Exercise details:
Search the records for the word "returned" and copy every line in which it occurs.

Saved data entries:
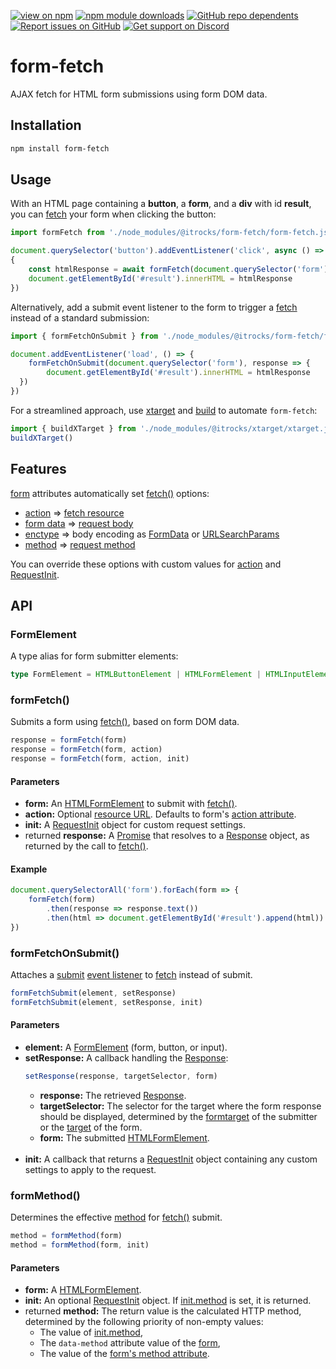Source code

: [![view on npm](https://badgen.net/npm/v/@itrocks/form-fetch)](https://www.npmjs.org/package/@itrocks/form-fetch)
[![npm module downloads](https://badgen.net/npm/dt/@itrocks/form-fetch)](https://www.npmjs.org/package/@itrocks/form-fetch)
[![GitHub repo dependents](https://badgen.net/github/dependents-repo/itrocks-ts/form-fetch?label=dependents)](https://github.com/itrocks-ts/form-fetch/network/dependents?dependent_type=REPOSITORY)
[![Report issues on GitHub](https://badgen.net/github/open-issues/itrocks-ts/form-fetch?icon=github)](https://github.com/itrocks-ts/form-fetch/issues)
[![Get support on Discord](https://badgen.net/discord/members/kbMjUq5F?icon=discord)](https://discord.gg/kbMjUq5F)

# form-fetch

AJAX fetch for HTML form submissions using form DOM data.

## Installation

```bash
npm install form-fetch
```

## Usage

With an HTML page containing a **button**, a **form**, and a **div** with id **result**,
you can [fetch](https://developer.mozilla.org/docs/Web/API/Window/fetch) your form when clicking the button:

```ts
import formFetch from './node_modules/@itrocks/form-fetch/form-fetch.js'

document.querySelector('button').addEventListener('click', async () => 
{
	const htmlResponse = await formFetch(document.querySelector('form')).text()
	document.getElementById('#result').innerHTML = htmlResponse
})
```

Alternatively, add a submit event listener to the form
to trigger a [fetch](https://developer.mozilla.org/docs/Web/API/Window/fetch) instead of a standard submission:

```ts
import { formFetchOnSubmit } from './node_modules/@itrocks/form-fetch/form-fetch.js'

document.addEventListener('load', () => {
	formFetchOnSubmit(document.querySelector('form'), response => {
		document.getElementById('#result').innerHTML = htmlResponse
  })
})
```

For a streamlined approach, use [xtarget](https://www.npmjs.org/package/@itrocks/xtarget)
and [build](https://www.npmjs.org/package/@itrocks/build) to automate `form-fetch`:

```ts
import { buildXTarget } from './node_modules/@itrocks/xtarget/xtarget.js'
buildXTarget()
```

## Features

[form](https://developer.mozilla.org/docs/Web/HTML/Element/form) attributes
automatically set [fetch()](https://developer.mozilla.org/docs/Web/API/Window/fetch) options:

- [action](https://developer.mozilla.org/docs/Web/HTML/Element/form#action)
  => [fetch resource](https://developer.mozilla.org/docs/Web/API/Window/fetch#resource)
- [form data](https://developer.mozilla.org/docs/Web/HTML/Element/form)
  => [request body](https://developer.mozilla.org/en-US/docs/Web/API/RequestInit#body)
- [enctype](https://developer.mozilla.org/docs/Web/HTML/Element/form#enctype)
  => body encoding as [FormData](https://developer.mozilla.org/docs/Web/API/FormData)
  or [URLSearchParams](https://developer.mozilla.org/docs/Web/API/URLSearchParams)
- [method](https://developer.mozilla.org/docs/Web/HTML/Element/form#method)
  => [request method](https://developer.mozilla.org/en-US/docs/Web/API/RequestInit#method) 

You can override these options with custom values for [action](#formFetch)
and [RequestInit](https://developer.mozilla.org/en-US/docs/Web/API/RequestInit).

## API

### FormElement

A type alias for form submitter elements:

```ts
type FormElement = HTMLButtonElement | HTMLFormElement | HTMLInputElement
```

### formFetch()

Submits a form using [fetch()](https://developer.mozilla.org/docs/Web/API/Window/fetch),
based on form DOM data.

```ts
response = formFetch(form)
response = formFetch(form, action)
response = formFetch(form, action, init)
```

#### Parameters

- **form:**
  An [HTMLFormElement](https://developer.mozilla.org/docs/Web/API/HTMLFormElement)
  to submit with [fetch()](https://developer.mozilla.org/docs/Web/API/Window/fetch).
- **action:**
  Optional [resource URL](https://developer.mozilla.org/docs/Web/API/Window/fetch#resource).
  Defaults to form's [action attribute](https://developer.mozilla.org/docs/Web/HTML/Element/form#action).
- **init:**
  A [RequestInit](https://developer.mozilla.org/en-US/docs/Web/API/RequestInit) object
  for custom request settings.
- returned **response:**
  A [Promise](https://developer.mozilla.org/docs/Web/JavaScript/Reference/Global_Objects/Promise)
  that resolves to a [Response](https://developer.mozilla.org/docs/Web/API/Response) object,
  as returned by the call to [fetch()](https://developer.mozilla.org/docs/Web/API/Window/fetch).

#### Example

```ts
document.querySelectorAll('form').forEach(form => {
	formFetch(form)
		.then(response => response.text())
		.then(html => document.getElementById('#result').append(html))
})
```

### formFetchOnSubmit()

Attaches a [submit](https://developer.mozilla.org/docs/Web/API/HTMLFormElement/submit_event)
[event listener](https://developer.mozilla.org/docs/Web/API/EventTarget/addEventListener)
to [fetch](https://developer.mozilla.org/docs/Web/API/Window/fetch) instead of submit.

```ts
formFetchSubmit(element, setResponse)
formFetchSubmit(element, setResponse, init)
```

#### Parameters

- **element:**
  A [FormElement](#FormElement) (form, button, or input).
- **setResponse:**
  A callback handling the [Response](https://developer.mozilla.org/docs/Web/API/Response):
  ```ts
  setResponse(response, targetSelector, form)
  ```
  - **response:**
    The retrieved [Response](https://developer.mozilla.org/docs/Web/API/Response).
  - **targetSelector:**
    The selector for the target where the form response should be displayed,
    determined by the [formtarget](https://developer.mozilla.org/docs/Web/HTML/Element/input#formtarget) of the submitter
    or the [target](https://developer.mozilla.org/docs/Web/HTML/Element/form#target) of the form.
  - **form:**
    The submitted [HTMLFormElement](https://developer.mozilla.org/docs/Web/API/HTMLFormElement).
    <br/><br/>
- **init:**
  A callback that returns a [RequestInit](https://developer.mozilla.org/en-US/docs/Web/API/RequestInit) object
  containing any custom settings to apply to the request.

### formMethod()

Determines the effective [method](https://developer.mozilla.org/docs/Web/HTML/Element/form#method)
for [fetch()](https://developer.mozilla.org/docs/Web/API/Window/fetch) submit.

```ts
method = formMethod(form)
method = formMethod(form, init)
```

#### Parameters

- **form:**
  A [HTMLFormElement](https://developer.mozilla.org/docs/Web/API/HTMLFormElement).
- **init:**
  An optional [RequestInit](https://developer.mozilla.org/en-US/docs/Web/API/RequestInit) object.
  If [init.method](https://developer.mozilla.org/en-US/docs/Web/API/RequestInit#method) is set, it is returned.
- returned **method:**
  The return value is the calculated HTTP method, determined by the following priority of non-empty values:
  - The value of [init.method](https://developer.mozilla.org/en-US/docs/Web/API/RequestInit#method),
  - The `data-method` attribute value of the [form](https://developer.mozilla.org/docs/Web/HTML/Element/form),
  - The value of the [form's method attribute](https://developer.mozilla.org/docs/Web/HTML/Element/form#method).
---
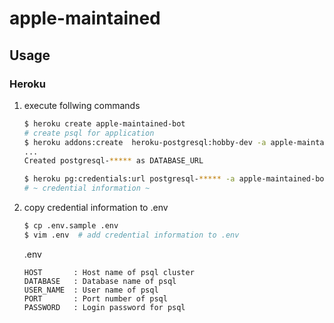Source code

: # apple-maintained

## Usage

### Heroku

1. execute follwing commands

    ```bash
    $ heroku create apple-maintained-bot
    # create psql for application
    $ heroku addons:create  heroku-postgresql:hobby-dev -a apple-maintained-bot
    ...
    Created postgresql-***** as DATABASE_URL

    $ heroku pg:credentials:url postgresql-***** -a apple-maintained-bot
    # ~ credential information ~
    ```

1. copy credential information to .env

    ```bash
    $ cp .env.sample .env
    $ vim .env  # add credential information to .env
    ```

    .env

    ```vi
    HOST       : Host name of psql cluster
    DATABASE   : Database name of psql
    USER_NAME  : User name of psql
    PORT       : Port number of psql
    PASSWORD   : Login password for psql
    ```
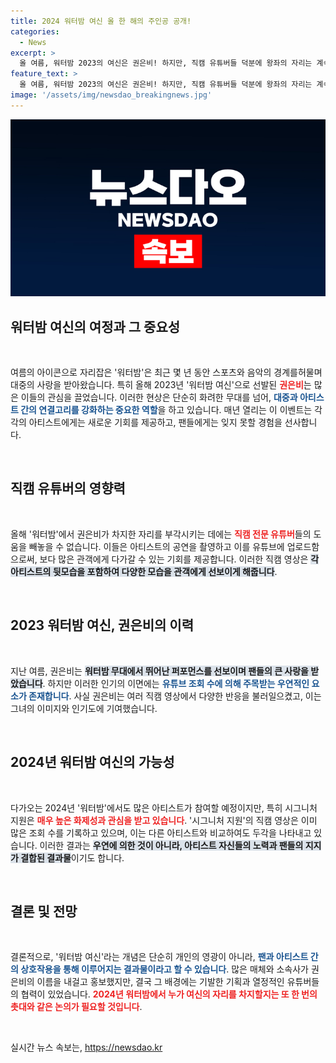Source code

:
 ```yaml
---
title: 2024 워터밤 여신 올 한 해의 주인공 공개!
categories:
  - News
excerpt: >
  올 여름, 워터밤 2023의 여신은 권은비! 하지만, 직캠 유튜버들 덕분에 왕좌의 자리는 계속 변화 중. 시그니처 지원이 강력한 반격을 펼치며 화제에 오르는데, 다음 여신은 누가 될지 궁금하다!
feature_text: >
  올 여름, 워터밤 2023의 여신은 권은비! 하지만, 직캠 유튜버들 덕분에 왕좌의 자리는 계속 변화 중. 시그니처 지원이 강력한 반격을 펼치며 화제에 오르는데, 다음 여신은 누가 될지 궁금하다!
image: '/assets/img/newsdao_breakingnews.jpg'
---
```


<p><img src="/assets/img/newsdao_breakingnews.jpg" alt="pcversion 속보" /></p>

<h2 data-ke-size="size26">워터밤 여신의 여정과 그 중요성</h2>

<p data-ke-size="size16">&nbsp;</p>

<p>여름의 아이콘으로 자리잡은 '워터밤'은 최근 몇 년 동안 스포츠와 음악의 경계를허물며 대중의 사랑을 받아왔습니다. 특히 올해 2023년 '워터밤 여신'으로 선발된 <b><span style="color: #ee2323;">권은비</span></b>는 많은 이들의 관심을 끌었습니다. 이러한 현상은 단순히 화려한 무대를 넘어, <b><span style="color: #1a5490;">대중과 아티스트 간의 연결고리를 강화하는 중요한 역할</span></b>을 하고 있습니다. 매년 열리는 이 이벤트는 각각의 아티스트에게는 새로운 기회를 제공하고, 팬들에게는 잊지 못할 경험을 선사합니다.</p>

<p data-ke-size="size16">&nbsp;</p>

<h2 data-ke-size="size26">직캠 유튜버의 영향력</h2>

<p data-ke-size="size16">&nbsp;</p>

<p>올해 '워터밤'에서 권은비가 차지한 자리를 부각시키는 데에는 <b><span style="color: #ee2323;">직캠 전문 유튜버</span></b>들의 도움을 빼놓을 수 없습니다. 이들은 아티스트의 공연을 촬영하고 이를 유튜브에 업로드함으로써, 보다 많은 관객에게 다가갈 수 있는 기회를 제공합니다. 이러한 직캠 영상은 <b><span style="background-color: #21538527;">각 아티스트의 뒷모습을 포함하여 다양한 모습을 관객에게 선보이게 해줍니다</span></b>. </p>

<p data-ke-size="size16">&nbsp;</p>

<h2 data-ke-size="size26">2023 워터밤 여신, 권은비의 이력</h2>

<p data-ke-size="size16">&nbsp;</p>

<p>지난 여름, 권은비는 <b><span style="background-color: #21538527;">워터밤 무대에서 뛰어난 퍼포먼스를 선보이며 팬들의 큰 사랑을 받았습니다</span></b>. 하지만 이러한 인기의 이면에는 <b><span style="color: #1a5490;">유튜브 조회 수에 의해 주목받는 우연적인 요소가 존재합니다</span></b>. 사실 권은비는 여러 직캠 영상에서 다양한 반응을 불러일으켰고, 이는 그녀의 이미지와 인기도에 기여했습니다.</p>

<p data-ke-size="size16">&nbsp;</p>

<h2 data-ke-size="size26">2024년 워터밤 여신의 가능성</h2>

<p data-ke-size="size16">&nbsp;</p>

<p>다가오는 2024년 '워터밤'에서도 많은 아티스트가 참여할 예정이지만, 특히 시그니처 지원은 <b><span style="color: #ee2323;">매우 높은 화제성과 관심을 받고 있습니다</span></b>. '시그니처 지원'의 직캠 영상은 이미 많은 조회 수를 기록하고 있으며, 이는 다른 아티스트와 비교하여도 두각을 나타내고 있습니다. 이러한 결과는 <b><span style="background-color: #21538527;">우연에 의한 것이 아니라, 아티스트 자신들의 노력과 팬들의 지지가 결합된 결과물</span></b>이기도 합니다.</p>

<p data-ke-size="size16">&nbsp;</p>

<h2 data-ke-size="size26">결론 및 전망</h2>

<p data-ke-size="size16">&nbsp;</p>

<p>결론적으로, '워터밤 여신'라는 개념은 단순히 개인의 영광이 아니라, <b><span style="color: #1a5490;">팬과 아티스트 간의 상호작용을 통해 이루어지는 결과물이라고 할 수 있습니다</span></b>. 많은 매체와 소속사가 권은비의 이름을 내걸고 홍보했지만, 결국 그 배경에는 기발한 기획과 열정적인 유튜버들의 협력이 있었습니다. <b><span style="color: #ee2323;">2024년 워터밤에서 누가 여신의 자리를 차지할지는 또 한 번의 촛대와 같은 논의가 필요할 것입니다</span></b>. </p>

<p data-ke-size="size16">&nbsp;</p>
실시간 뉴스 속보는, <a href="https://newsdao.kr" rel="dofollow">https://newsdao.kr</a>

The completed task:
- returned **response:**
  as returned by the call to [fetch()](https://developer.mozilla.org/docs/Web/API/Window/fetch).
  If [init.method](https://developer.mozilla.org/en-US/docs/Web/API/RequestInit#method) is set, it is returned.
- returned **method:**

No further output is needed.